Sohagpur Coalfield is located in Shahdol district in the Indian state of Madhya Pradesh in the basin of the Son River. It is the biggest coalfield in the state of Madhya Pradesh.

==History==
Coal was discovered in this region, first in Sohagpur Coalfield by a British geologist named Franklin in 1830. After the First World War, the first attempts at coal mining failed, but around 1926 Burhar and Dhanpuri collieries were started. The Anuppur-Chirimiri line was opened in 1939 and mining operations were extended subsequently. Sohagpur Coalfield is a remnant in the Son basin of Gondwana deposition.

==The coalfield==
Sohagpur Coalfield is a part of Central India Coalfields. The latter is spread over the districts of Surguja, Koriya (both in Chhattisgarh), Shahdol and Umaria (both in Madhya Pradesh). There are fourteen coalfields in this group, namely Korar, Umaria, Johilla, Sohagpur, Sonhat, Jhilimili, Chirimiri, Sendurgarh, Koreagarh, Damhamunda, Panchbahini, Hasdeo-Arand, Lakhanpur and Bishrampur. The group covers an area of about 5345 km2 with estimated reserves of 15,613.98 million tonnes. The deposits are at a depth of 0–1200 meters. Therefore, extraction is mainly amenable to underground mining except a few blocks in eastern part of these coalfields which have opencast potential.

Sohagpur Coalfield is spread over an area of about 3100 km2 and has an estimated reserve of 4,064 million tonnes.

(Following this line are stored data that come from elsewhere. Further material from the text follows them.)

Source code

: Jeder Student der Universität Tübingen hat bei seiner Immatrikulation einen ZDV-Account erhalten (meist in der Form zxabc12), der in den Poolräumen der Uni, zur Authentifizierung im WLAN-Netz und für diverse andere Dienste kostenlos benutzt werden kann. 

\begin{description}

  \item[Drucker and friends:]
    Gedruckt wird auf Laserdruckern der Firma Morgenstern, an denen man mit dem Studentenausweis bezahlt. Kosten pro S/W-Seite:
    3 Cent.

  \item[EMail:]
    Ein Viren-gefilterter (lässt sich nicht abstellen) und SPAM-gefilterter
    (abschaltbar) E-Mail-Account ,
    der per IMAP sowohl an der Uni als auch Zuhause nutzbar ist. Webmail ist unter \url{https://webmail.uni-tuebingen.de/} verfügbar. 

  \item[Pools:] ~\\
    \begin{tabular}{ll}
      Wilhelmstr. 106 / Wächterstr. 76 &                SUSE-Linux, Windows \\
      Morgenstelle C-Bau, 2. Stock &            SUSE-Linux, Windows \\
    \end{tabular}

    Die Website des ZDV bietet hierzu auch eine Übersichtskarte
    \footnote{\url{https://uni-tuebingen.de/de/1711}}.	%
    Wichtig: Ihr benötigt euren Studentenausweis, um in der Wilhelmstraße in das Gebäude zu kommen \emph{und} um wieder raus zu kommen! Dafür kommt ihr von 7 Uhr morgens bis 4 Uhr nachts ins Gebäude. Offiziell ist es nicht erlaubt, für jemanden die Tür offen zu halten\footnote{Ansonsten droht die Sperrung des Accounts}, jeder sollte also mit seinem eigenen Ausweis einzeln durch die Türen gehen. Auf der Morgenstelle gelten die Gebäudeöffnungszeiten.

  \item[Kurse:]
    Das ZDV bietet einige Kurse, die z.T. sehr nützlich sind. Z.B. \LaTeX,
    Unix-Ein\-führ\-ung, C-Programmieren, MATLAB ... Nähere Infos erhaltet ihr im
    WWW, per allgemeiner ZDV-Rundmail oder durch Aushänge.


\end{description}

There are four coal seams, about 1–4 m in thickness spread across three sub-basins: Burhar-Amlai sub-basin located in the western part of the coalfield, Kotma sub-basin, located on the Anuppur-Chirimiri branch line, 40 miles east of Burhar and the Jhagrakhand-Bijuri sub-basin in the easternmost part of the coalfield. In general the coal is of low rank, high moisture, high volatiles and non-coking type.

Sohagpur Coalfield is divided in two parts by the east–west running Barmni-Chilpa fault. Coal found on the north of this fault is characteristically different from the coal occurring south of the fault. Coking coal has been found in the north of the fault.

Sharda Opencast Mine is being expanded from 0.50 million tonnes per annum to 0.85 million tonnes per annum and the mining area from 242.847 ha to 871.205 ha. Highwall mining has been introduced here. Normal open cast methods cannot be used as it is uneconomical to develop the coal seam by such methods in a small, confined area. By using this successful technology for the first time in India, the abandoned Sharda opencast mine has been a landmark in the Indian mining industry.

==Coalbed Methane==
Sohagpur Coalfield has ample scope of Coalbed methane exploration.